The study, by scientists at Wake Forest University School of Medicine, the Karolinska Institute in Sweden, the Harvard School of Public Health, and Johns Hopkins Medical Institutions, will appear in the Jan. 31 issue of The New England Journal of Medicine. It was released online on Wednesday, a journal spokeswoman said, because “it is a very active area of research with a lot of competition.”

Researchers long knew that the disease often runs in families. Though scientists spent years looking for genes, they found none that were reproducibly associated with a marked effect.

With new technology to scan the entire length of a person’s DNA, researchers tried a new approach. They began looking for small variations in tiny DNA regions that were associated with prostate cancer. That resulted in the discovery, by several groups of investigators in Iceland and the United States, of the gene variants, small alterations in gene sequences. Unlike traditional genetic links to disease, the variants are not mutations that destroy a gene’s function. In fact, no one knows what their effect is.

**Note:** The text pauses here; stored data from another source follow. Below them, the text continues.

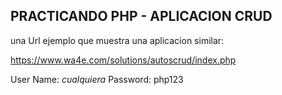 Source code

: PRACTICANDO PHP - APLICACION CRUD
--------------------------

una Url ejemplo que muestra una aplicacion similar:

https://www.wa4e.com/solutions/autoscrud/index.php

User Name: *cualquiera*
Password: php123




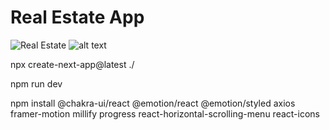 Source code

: # Real Estate App

![Real Estate](https://i.ibb.co/jTW4bFC/image.png)
![alt text](https://github.com/prasannanimbalkar/Real-Estate-App-Next.js/blob//master/project-images/disp.jpg?raw=true)



<!-- commands  -->

npx create-next-app@latest ./

npm run dev

npm install @chakra-ui/react @emotion/react @emotion/styled axios framer-motion millify progress react-horizontal-scrolling-menu react-icons


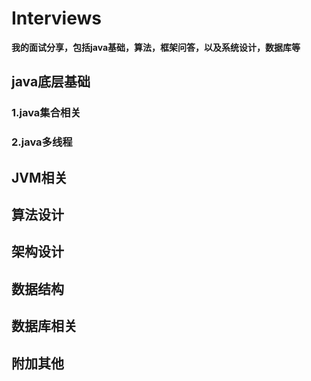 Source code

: # Interviews
**我的面试分享，包括java基础，算法，框架问答，以及系统设计，数据库等**
## java底层基础
### 1.java集合相关
### 2.java多线程

## JVM相关


## 算法设计

## 架构设计

## 数据结构

## 数据库相关

## 附加其他
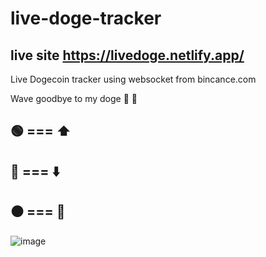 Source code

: # live-doge-tracker

## live site https://livedoge.netlify.app/

Live Dogecoin tracker using websocket from bincance.com 

Wave goodbye to my doge 👋 👋

🟢 === ⬆️ 
---
🔴 === ⬇️ 
---
⚫️ === 🤞
---

![image](https://user-images.githubusercontent.com/83312425/120173223-ba363980-c1fb-11eb-9784-9364aededd3e.png)
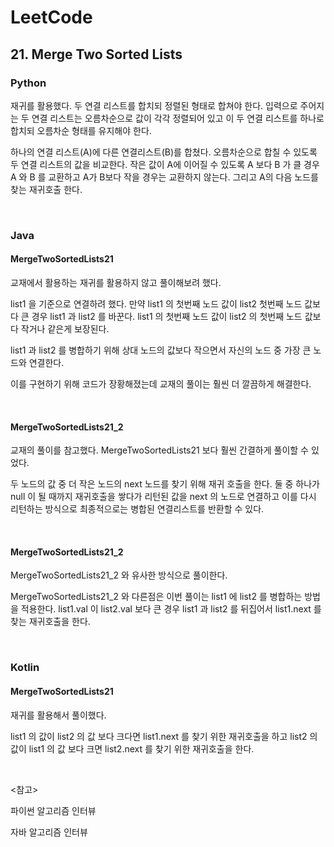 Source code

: # LeetCode

## 21. Merge Two Sorted Lists

### Python

재귀를 활용했다. 두 연결 리스트를 합치되 정렬된 형태로 합쳐야 한다. 입력으로 주어지는 두 연결 리스트는 오름차순으로 값이 각각 정렬되어 있고 이 두 연결 리스트를 하나로 합치되 오름차순 형태를 유지해야 한다.

하나의 연결 리스트(A)에 다른 연결리스트(B)를 합쳤다. 오름차순으로 합칠 수 있도록 두 연결 리스트의 값을 비교한다. 작은 값이 A에 이어질 수 있도록 A 보다 B 가 클 경우 A 와 B 를 교환하고 A가 B보다 작을 경우는 교환하지 않는다. 그리고 A의 다음 노드를 찾는 재귀호출 한다. 

<br>

### Java

#### MergeTwoSortedLists21

교재에서 활용하는 재귀를 활용하지 않고 풀이해보려 했다.

list1 을 기준으로 연결하려 했다. 만약 list1 의 첫번째 노드 값이 list2 첫번째 노드 값보다 큰 경우 list1 과 list2 를 바꾼다. list1 의 첫번째 노드 값이 list2 의 첫번째 노드 값보다 작거나 같은게 보장된다.

list1 과 list2 를 병합하기 위해 상대 노드의 값보다 작으면서 자신의 노드 중 가장 큰 노드와 연결한다.

이를 구현하기 위해 코드가 장황해졌는데 교재의 풀이는 훨씬 더 깔끔하게 해결한다.

<br>

#### MergeTwoSortedLists21_2

교재의 풀이를 참고했다. MergeTwoSortedLists21 보다 훨씬 간결하게 풀이할 수 있었다. 

두 노드의 값 중 더 작은 노드의 next 노드를 찾기 위해 재귀 호출을 한다. 둘 중 하나가 null 이 될 때까지 재귀호출을 쌓다가 리턴된 값을 next 의 노드로 연결하고 이를 다시 리턴하는 방식으로 최종적으로는 병합된 연결리스트를 반환할 수 있다.

<br>

#### MergeTwoSortedLists21_2

MergeTwoSortedLists21_2 와 유사한 방식으로 풀이한다.

MergeTwoSortedLists21_2 와 다른점은 이번 풀이는 list1 에 list2 를 병합하는 방법을 적용한다. list1.val 이 list2.val 보다 큰 경우 list1 과 list2 를 뒤집어서 list1.next 를 찾는 재귀호출을 한다.

<br>

### Kotlin

#### MergeTwoSortedLists21

재귀를 활용해서 풀이했다.

list1 의 값이 list2 의 값 보다 크다면 list1.next 를 찾기 위한 재귀호출을 하고 list2 의 값이 list1 의 값 보다 크면 list2.next 를 찾기 위한 재귀호출을 한다.

<br>

<참고>

파이썬 알고리즘 인터뷰

자바 알고리즘 인터뷰

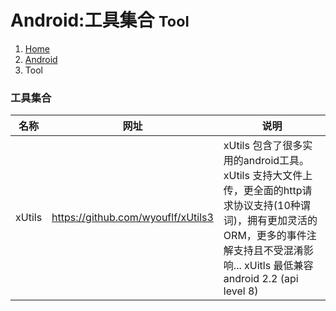 # <span class="fa fa-android" aria-hidden="true"></span> Android:工具集合 <small>Tool</small>

<ol class="breadcrumb"><li><a href="/">Home</a></li><li><a href="/client/android/overview.md">Android</a></li><li class="active">Tool</li></ol>

### 工具集合
|名称|网址|说明|
|------|------|------|
|xUtils|https://github.com/wyouflf/xUtils3|xUtils 包含了很多实用的android工具。 xUtils 支持大文件上传，更全面的http请求协议支持(10种谓词)，拥有更加灵活的ORM，更多的事件注解支持且不受混淆影响... xUitls 最低兼容android 2.2 (api level 8)|


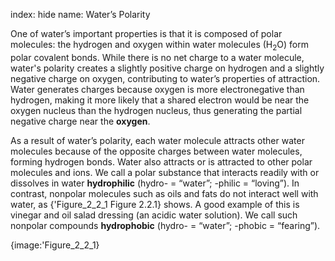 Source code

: index: hide
name: Water’s Polarity

One of water’s important properties is that it is composed of polar molecules: the hydrogen and oxygen within water molecules (H<sub>2</sub>O) form polar covalent bonds. While there is no net charge to a water molecule, water's polarity creates a slightly positive charge on hydrogen and a slightly negative charge on oxygen, contributing to water’s properties of attraction. Water generates charges because oxygen is more electronegative than hydrogen, making it more likely that a shared electron would be near the oxygen nucleus than the hydrogen nucleus, thus generating the partial negative charge near the  **oxygen**.

As a result of water’s polarity, each water molecule attracts other water molecules because of the opposite charges between water molecules, forming hydrogen bonds. Water also attracts or is attracted to other polar molecules and ions. We call a polar substance that interacts readily with or dissolves in water  **hydrophilic** (hydro- = “water”; -philic = “loving”). In contrast, nonpolar molecules such as oils and fats do not interact well with water, as {'Figure_2_2_1 Figure 2.2.1} shows. A good example of this is vinegar and oil salad dressing (an acidic water solution). We call such nonpolar compounds  **hydrophobic** (hydro- = “water”; -phobic = “fearing”).


{image:'Figure_2_2_1}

The next step was to ask whether those variants really could predict who had prostate cancer. So Dr. Jianfeng Xu, a professor of epidemiology and cancer biology at Wake Forest University School of Medicine, and his colleagues studied a Swedish population of 2,893 men with prostate cancer and 1,781 men who did not have it. That led to their finding that each of the five variants independently predicted prostate cancer risk.

“Each confers a moderate risk,” Dr. Xu said, adding that the effect of having just one of the variants — a 10 or 20 percent increase in a man’s chance of having prostate cancer — was not enough to justify using a single variant for screening. But, he added, because each conferred an independent risk, the risks added up so that the more men had, the greater their risk. Then they found that family history of the cancer added an independent risk. “That was very, very surprising to us,” Dr. Xu said.

The next step, Dr. Isaacs said, is to look in other populations. “We think that can happen almost instantaneously,” he said, explaining how scientists have blood samples and family histories of thousands of men who were tested for prostate cancer.

But some said that if the test leads to more screening, it is not necessarily a good thing. There is already too much prostate-cancer screening, they say, resulting in too much treatment. “To me, it is a nightmare,” Dr. Albertsen said. “We are just feeding off of this cancer phobia.”

What is needed, and what the new test does not provide, is a way to decide which cancers are dangerous and which are not, Dr. Isaacs said. Still, he said the new test could help patients if it was used with caution. “We may be premature with this idea — everyone has a different way of thinking about this — but it should not take five years to know if we are on the right track. All this can happen very rapidly.”

“We have worked with enough families that have a positive family history to know that people are anxious to know their risk of prostate cancer,” he said.